Moving on to Xian I had the joy of a hard sleeper which is basically a triple decker bunk bagsied on a first come first served basis. Inevitably, this resulted in me sleeping in the ceiling next to the light, the aircon and without a view of the outside world. The Terracotta Warriors were impressive but once again I had that slight feeling of being underwhelmed. I'm sure this is because we're exposed to so many amazing images and footage of famous things that it's almost as if you know them already. When you actually get to see them it's like 'Oh look it's the Terracotta Warriors'. I've found myself more excited so far by the things I couldn't have predicted like being in a modern art gallery in Moscow and gasping at what was on show, knowing that within the lifetimes of the older women guarding the exhibits, those works would have been a death sentence to the artist; or realising that the barren looking hills of Siberia and Mongolia are covered in intricate alpine plants so that every step feels like an act of destruction; or mucking about with the youngsters in the incredible fountain display at the Big Wild Goose Pagoda in Xian.

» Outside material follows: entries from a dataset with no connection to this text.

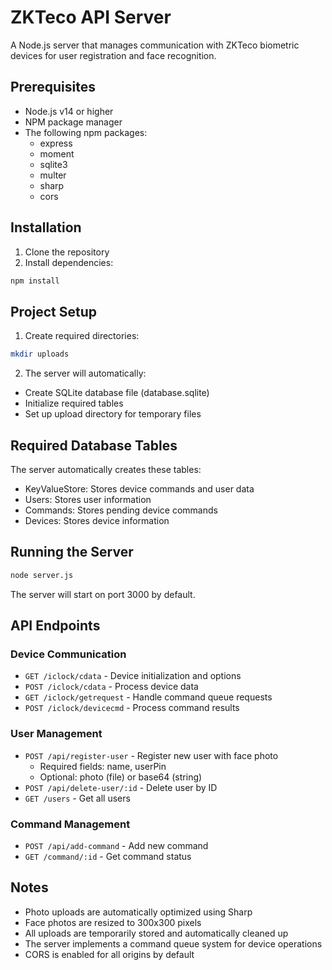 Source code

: # ZKTeco API Server

A Node.js server that manages communication with ZKTeco biometric devices for user registration and face recognition.

## Prerequisites

- Node.js v14 or higher
- NPM package manager
- The following npm packages:
  - express
  - moment
  - sqlite3
  - multer
  - sharp
  - cors

## Installation

1. Clone the repository
2. Install dependencies:
```sh
npm install
```

## Project Setup

1. Create required directories:
```sh
mkdir uploads
```

2. The server will automatically:
- Create SQLite database file (database.sqlite)
- Initialize required tables
- Set up upload directory for temporary files

## Required Database Tables

The server automatically creates these tables:
- KeyValueStore: Stores device commands and user data
- Users: Stores user information
- Commands: Stores pending device commands
- Devices: Stores device information

## Running the Server

```sh
node server.js
```

The server will start on port 3000 by default.

## API Endpoints

### Device Communication
- `GET /iclock/cdata` - Device initialization and options
- `POST /iclock/cdata` - Process device data
- `GET /iclock/getrequest` - Handle command queue requests
- `POST /iclock/devicecmd` - Process command results

### User Management
- `POST /api/register-user` - Register new user with face photo
  - Required fields: name, userPin
  - Optional: photo (file) or base64 (string)
- `POST /api/delete-user/:id` - Delete user by ID
- `GET /users` - Get all users

### Command Management
- `POST /api/add-command` - Add new command
- `GET /command/:id` - Get command status

## Notes

- Photo uploads are automatically optimized using Sharp
- Face photos are resized to 300x300 pixels
- All uploads are temporarily stored and automatically cleaned up
- The server implements a command queue system for device operations
- CORS is enabled for all origins by default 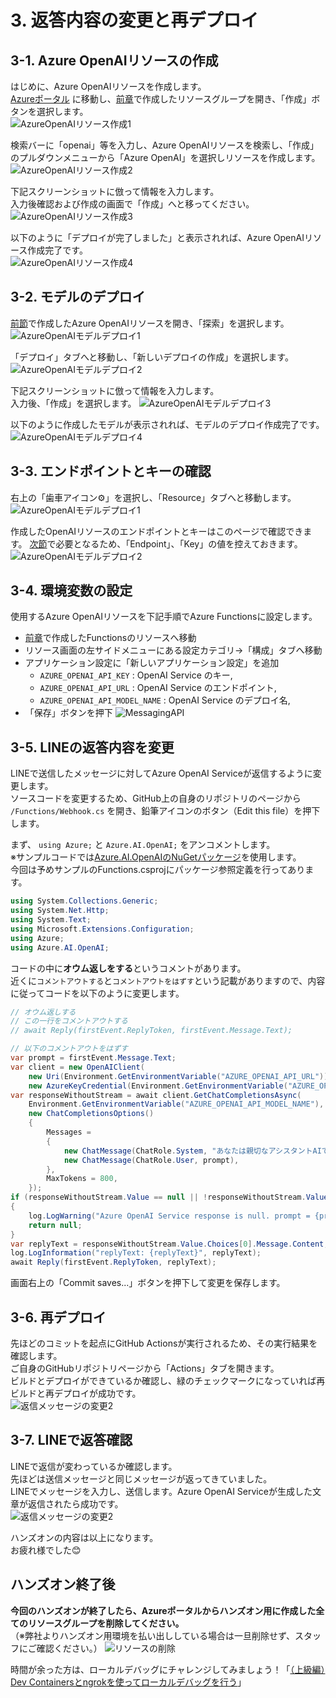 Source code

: # 3. 返答内容の変更と再デプロイ
## 3-1. Azure OpenAIリソースの作成
はじめに、Azure OpenAIリソースを作成します。  
[Azureポータル](https://portal.azure.com) に移動し、[前章](/docs/2-functions-create.md##2-1-Functionsリソース作成)で作成したリソースグループを開き、「作成」ボタンを選択します。  
![AzureOpenAIリソース作成1](images/create_azureopenai_1.png)  
  
検索バーに「openai」等を入力し、Azure OpenAIリソースを検索し、「作成」のプルダウンメニューから「Azure OpenAI」を選択しリソースを作成します。  
![AzureOpenAIリソース作成2](images/create_azureopenai_2.png)  
  
下記スクリーンショットに倣って情報を入力します。  
入力後確認および作成の画面で「作成」へと移ってください。  
![AzureOpenAIリソース作成3](images/create_azureopenai_3.png)  
  
以下のように「デプロイが完了しました」と表示されれば、Azure OpenAIリソース作成完了です。  
![AzureOpenAIリソース作成4](images/create_azureopenai_4.png)  
  
## 3-2. モデルのデプロイ
[前節](#3-1-azure-openaiリソースの作成)で作成したAzure OpenAIリソースを開き、「探索」を選択します。
![AzureOpenAIモデルデプロイ1](images/deploy_azureopenai_1.png)  
  
「デプロイ」タブへと移動し、「新しいデプロイの作成」を選択します。
![AzureOpenAIモデルデプロイ2](images/deploy_azureopenai_2.png)  
  
下記スクリーンショットに倣って情報を入力します。  
入力後、「作成」を選択します。
![AzureOpenAIモデルデプロイ3](images/deploy_azureopenai_3.png)  
  
以下のように作成したモデルが表示されれば、モデルのデプロイ作成完了です。
![AzureOpenAIモデルデプロイ4](images/deploy_azureopenai_4.png)  
  
## 3-3. エンドポイントとキーの確認
右上の「歯車アイコン⚙」を選択し、「Resource」タブへと移動します。  
![AzureOpenAIモデルデプロイ1](images/check_azureopenai_key_1.png)   
  
作成したOpenAIリソースのエンドポイントとキーはこのページで確認できます。
[次節](#3-4-環境変数の設定)で必要となるため、「Endpoint」、「Key」の値を控えておきます。
![AzureOpenAIモデルデプロイ2](images/check_azureopenai_key_2.png)   
  
## 3-4. 環境変数の設定
使用するAzure OpenAIリソースを下記手順でAzure Functionsに設定します。  
- [前章](/docs/2-functions-create.md##2-1-Functionsリソース作成)で作成したFunctionsのリソースへ移動
- リソース画面の左サイドメニューにある設定カテゴリ→「構成」タブへ移動
- アプリケーション設定に「新しいアプリケーション設定」を追加
    - `AZURE_OPENAI_API_KEY` : OpenAI Service のキー,
    - `AZURE_OPENAI_API_URL` : OpenAI Service のエンドポイント,
    - `AZURE_OPENAI_API_MODEL_NAME` : OpenAI Service のデプロイ名,
- 「保存」ボタンを押下
![MessagingAPI](images/setting_env_variables_1.png)  
  
## 3-5. LINEの返答内容を変更
LINEで送信したメッセージに対してAzure OpenAI Serviceが返信するように変更します。  
ソースコードを変更するため、GitHub上の自身のリポジトリのページから `/Functions/Webhook.cs` を開き、鉛筆アイコンのボタン（Edit this file）を押下します。  
  
まず、 `using Azure;` と `Azure.AI.OpenAI;` をアンコメントします。  
※サンプルコードでは[Azure.AI.OpenAIのNuGetパッケージ](https://www.nuget.org/packages/Azure.AI.OpenAI)を使用します。  
今回は予めサンプルのFunctions.csprojにパッケージ参照定義を行ってあります。  

```cs
using System.Collections.Generic;
using System.Net.Http;
using System.Text;
using Microsoft.Extensions.Configuration;
using Azure;
using Azure.AI.OpenAI;
```

コードの中に**オウム返しをする**というコメントがあります。  
近くに`コメントアウトする`と`コメントアウトをはずす`という記載がありますので、内容に従ってコードを以下のように変更します。  

```cs
// オウム返しする
// この一行をコメントアウトする
// await Reply(firstEvent.ReplyToken, firstEvent.Message.Text);

// 以下のコメントアウトをはずす
var prompt = firstEvent.Message.Text;
var client = new OpenAIClient(
    new Uri(Environment.GetEnvironmentVariable("AZURE_OPENAI_API_URL")),
    new AzureKeyCredential(Environment.GetEnvironmentVariable("AZURE_OPENAI_API_KEY")));
var responseWithoutStream = await client.GetChatCompletionsAsync(
    Environment.GetEnvironmentVariable("AZURE_OPENAI_API_MODEL_NAME"),
    new ChatCompletionsOptions()
    {
        Messages =
        {
            new ChatMessage(ChatRole.System, "あなたは親切なアシスタントAIです。"),
            new ChatMessage(ChatRole.User, prompt),
        },
        MaxTokens = 800,
    });
if (responseWithoutStream.Value == null || !responseWithoutStream.Value.Choices.Any())
{
    log.LogWarning("Azure OpenAI Service response is null. prompt = {prompt}", prompt);
    return null;
}
var replyText = responseWithoutStream.Value.Choices[0].Message.Content;
log.LogInformation("replyText: {replyText}", replyText);
await Reply(firstEvent.ReplyToken, replyText);
```

画面右上の「Commit saves...」ボタンを押下して変更を保存します。

## 3-6. 再デプロイ
先ほどのコミットを起点にGitHub Actionsが実行されるため、その実行結果を確認します。  
ご自身のGitHubリポジトリページから「Actions」タブを開きます。  
ビルドとデプロイができているか確認し、緑のチェックマークになっていれば再ビルドと再デプロイが成功です。  
![返信メッセージの変更2](images/reply_change_2.png)

## 3-7. LINEで返答確認  
LINEで返信が変わっているか確認します。  
先ほどは送信メッセージと同じメッセージが返ってきていました。  
LINEでメッセージを入力し、送信します。Azure OpenAI Serviceが生成した文章が返信されたら成功です。  
![返信メッセージの変更2](images/reply_change_3.png)

ハンズオンの内容は以上になります。  
お疲れ様でした:blush:

## ハンズオン終了後
**今回のハンズオンが終了したら、Azureポータルからハンズオン用に作成した全てのリソースグループを削除してください。**  
（※弊社よりハンズオン用環境を払い出ししている場合は一旦削除せず、スタッフにご確認ください。）
![リソースの削除](images/delete_resourcegroup_1.png)  

時間が余った方は、ローカルデバッグにチャレンジしてみましょう！「[（上級編）Dev Containersとngrokを使ってローカルデバッグを行う](/docs/4-document-suppliment.md)」
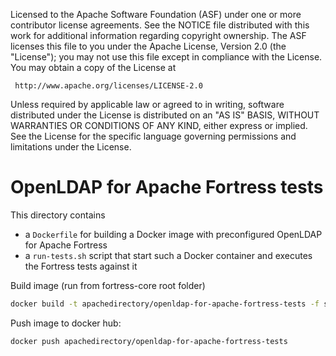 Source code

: 
   Licensed to the Apache Software Foundation (ASF) under one
   or more contributor license agreements.  See the NOTICE file
   distributed with this work for additional information
   regarding copyright ownership.  The ASF licenses this file
   to you under the Apache License, Version 2.0 (the
   "License"); you may not use this file except in compliance
   with the License.  You may obtain a copy of the License at

     http://www.apache.org/licenses/LICENSE-2.0

   Unless required by applicable law or agreed to in writing,
   software distributed under the License is distributed on an
   "AS IS" BASIS, WITHOUT WARRANTIES OR CONDITIONS OF ANY
   KIND, either express or implied.  See the License for the
   specific language governing permissions and limitations
   under the License.

OpenLDAP for Apache Fortress tests
==================================

This directory contains

* a `Dockerfile` for building a Docker image with preconfigured OpenLDAP for Apache Fortress
* a `run-tests.sh` script that start such a Docker container and executes the Fortress tests against it

Build image (run from fortress-core root folder)

```bash
docker build -t apachedirectory/openldap-for-apache-fortress-tests -f src/docker/openldap-for-apache-fortress-tests/Dockerfile .
```

Push image to docker hub:

```bash
docker push apachedirectory/openldap-for-apache-fortress-tests
``` 

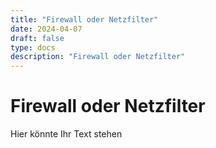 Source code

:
 ```yaml
---
title: "Firewall oder Netzfilter"
date: 2024-04-07
draft: false
type: docs
description: "Firewall oder Netzfilter"
---
```


# Firewall oder Netzfilter

Hier könnte Ihr Text stehen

On the subject of introspection I became aware a few days ago of the extent to which I am narrating my trip to myself (don't worry, I'll ring the alarm bells if it goes into the third person!). I guess when people do things together they kind of construct their own collective way of remembering and telling the tales, but as I'm alone I'm obviously doing this for myself. It's led me to think about the censored version which goes down in my journal and the edited version which goes into the blog, and to wonderabout the purpose of blogs at all. Is it simply a means of keeping in touch with interested people, a narcissistic self-indulgence, or a means of insisiting on your continued existence despite your absence? What's curious to me also is that I don't really know who's reading it, who's ignoring it and who hasn't even noticed it's there. Like the hypothetical cat, am I simultaneously alive and dead if I am languishing in scores of junk e-mail boxes? Last night after scoring an upgrade from a tortuous 'hard seat' to a comparatively lux hard sleeper I remembered what this trip's all about: that I am travelling to see my family. In 1981 when we were last all in the same place there were 11 of us. Now there are seven, four of whom are in Sydney. In properly feeling the distance and gradually closing the gap I'm not travelling to find myself or other on the roadcliches, but more to put myself in context perhaps. To be among my family, my blood, the people who share the genes on which my existence depends. Hurrah!